Top of Source material

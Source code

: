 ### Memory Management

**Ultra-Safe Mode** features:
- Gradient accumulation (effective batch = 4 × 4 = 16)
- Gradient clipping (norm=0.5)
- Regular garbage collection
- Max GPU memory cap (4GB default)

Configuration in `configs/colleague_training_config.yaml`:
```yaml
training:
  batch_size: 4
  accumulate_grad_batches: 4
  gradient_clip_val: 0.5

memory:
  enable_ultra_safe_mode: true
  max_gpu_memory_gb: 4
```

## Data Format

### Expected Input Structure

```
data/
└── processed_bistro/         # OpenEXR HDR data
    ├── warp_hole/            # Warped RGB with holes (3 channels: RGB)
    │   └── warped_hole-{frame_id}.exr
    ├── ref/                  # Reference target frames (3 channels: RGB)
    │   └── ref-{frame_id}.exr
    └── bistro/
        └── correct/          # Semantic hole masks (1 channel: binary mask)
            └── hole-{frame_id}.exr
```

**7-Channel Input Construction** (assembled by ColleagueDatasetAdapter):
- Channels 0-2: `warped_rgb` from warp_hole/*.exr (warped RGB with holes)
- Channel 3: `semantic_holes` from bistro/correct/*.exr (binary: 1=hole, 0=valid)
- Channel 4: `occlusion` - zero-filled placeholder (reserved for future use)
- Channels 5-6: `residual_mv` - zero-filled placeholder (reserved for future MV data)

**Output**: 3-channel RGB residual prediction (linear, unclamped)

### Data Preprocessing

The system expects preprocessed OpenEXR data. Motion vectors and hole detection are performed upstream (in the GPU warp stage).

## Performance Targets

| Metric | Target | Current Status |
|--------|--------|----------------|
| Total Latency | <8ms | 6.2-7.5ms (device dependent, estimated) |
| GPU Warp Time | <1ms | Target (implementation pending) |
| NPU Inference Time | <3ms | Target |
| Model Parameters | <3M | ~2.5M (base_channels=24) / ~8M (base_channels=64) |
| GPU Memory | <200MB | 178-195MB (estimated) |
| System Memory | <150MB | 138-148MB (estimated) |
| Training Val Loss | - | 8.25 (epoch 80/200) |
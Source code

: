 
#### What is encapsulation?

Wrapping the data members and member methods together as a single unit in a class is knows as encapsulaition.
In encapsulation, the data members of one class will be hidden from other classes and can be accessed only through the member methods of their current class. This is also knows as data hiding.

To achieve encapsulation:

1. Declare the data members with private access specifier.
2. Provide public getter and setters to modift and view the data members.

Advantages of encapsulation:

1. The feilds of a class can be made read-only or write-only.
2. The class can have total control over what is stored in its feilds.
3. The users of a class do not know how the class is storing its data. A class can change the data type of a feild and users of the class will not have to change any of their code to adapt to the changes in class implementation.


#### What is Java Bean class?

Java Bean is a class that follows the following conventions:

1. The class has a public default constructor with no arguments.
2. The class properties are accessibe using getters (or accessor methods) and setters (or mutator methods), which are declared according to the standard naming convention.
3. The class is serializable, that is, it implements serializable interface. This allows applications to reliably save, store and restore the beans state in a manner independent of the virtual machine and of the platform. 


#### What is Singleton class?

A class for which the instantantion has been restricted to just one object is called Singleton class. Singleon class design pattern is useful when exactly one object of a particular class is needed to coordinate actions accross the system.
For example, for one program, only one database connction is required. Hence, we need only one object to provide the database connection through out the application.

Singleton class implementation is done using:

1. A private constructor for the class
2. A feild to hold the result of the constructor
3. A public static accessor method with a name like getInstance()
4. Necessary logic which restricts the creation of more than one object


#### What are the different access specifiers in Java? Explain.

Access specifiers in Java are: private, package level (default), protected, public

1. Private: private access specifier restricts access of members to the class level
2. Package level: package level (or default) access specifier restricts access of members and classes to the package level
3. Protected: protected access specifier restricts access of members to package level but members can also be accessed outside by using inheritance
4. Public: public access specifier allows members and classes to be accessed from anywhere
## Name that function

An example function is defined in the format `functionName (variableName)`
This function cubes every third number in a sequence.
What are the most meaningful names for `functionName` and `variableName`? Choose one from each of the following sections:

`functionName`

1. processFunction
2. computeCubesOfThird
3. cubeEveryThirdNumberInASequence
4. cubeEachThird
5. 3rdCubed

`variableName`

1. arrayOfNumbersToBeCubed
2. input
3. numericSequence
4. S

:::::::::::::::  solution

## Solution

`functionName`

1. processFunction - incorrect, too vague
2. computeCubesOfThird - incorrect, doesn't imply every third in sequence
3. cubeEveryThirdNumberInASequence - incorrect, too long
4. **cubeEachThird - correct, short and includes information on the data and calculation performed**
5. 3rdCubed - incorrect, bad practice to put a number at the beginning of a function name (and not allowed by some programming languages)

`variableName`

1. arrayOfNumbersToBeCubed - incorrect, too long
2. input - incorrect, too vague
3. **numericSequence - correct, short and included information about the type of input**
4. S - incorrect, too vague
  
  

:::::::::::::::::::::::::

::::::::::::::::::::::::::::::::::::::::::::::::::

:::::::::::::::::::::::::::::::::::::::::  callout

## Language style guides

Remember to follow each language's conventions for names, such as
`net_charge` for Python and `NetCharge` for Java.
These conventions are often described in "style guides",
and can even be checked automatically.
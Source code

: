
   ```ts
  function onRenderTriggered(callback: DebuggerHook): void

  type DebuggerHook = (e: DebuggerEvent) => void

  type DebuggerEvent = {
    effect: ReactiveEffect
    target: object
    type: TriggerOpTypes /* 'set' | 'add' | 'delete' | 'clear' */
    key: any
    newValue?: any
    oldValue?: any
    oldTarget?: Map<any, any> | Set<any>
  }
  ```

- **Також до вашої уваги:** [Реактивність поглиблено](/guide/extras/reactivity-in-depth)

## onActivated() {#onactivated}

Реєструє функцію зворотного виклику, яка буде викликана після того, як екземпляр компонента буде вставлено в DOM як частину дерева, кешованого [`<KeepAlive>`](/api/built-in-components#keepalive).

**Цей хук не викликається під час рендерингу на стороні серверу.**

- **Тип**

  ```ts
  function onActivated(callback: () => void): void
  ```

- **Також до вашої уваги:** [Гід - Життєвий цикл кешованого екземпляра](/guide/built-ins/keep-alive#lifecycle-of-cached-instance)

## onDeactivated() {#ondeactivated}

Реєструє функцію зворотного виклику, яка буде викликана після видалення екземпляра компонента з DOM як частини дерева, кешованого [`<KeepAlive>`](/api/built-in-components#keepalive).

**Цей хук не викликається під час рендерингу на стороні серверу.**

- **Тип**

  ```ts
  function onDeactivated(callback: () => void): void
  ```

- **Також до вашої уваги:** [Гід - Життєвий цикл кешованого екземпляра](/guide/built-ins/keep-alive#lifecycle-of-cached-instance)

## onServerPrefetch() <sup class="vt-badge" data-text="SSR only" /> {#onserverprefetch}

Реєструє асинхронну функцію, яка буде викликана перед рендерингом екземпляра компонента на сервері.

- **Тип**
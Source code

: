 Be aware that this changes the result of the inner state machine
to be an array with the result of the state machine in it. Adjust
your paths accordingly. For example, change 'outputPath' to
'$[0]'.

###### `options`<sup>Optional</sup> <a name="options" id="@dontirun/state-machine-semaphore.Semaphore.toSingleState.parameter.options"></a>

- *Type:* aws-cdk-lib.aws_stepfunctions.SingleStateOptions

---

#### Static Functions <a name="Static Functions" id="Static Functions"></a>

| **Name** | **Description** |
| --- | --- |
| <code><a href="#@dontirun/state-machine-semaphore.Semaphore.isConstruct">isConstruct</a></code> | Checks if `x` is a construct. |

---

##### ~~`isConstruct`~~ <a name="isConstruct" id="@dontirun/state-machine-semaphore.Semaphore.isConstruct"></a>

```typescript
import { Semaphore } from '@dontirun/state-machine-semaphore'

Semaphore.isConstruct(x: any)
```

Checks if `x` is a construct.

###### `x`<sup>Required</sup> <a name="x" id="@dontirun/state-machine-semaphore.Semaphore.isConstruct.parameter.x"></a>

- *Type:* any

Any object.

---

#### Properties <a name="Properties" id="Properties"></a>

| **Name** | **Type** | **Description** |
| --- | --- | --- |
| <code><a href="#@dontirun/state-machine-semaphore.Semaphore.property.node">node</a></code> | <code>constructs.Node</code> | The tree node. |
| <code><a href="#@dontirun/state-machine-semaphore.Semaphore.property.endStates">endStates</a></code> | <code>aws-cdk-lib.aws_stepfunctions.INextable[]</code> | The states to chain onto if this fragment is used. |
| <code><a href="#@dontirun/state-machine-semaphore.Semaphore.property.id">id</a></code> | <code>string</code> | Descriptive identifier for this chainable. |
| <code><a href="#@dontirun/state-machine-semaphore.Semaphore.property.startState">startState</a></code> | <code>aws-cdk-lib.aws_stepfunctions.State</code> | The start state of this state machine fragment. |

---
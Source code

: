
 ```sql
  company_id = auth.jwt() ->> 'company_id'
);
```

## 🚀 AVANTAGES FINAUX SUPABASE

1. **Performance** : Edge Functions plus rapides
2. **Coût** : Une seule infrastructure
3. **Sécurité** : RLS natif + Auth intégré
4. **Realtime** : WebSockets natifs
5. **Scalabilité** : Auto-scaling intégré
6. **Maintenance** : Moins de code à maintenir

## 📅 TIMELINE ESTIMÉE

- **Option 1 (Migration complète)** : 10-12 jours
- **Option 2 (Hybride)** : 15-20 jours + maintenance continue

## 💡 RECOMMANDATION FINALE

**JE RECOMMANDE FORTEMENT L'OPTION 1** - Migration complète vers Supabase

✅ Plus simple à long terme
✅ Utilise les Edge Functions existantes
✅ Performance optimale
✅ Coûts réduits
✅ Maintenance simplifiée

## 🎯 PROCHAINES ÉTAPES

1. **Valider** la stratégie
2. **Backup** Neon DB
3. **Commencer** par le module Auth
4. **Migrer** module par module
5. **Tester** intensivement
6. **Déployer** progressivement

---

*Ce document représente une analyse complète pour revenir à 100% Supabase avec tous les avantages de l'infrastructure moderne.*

Bottom of Source material

The lines from the one containing "tree node. |" through the end of the data are to be copied exactly, the first and last of them included.

| <code><a href="#@dontirun/state-machine-semaphore.Semaphore.property.node">node</a></code> | <code>constructs.Node</code> | The tree node. |
| <code><a href="#@dontirun/state-machine-semaphore.Semaphore.property.endStates">endStates</a></code> | <code>aws-cdk-lib.aws_stepfunctions.INextable[]</code> | The states to chain onto if this fragment is used. |
| <code><a href="#@dontirun/state-machine-semaphore.Semaphore.property.id">id</a></code> | <code>string</code> | Descriptive identifier for this chainable. |
| <code><a href="#@dontirun/state-machine-semaphore.Semaphore.property.startState">startState</a></code> | <code>aws-cdk-lib.aws_stepfunctions.State</code> | The start state of this state machine fragment. |

---
Source code

:
 ```sql
  company_id = auth.jwt() ->> 'company_id'
);
```

## 🚀 AVANTAGES FINAUX SUPABASE

1. **Performance** : Edge Functions plus rapides
2. **Coût** : Une seule infrastructure
3. **Sécurité** : RLS natif + Auth intégré
4. **Realtime** : WebSockets natifs
5. **Scalabilité** : Auto-scaling intégré
6. **Maintenance** : Moins de code à maintenir

## 📅 TIMELINE ESTIMÉE

- **Option 1 (Migration complète)** : 10-12 jours
- **Option 2 (Hybride)** : 15-20 jours + maintenance continue

## 💡 RECOMMANDATION FINALE

**JE RECOMMANDE FORTEMENT L'OPTION 1** - Migration complète vers Supabase

✅ Plus simple à long terme
✅ Utilise les Edge Functions existantes
✅ Performance optimale
✅ Coûts réduits
✅ Maintenance simplifiée

## 🎯 PROCHAINES ÉTAPES

1. **Valider** la stratégie
2. **Backup** Neon DB
3. **Commencer** par le module Auth
4. **Migrer** module par module
5. **Tester** intensivement
6. **Déployer** progressivement

---

*Ce document représente une analyse complète pour revenir à 100% Supabase avec tous les avantages de l'infrastructure moderne.*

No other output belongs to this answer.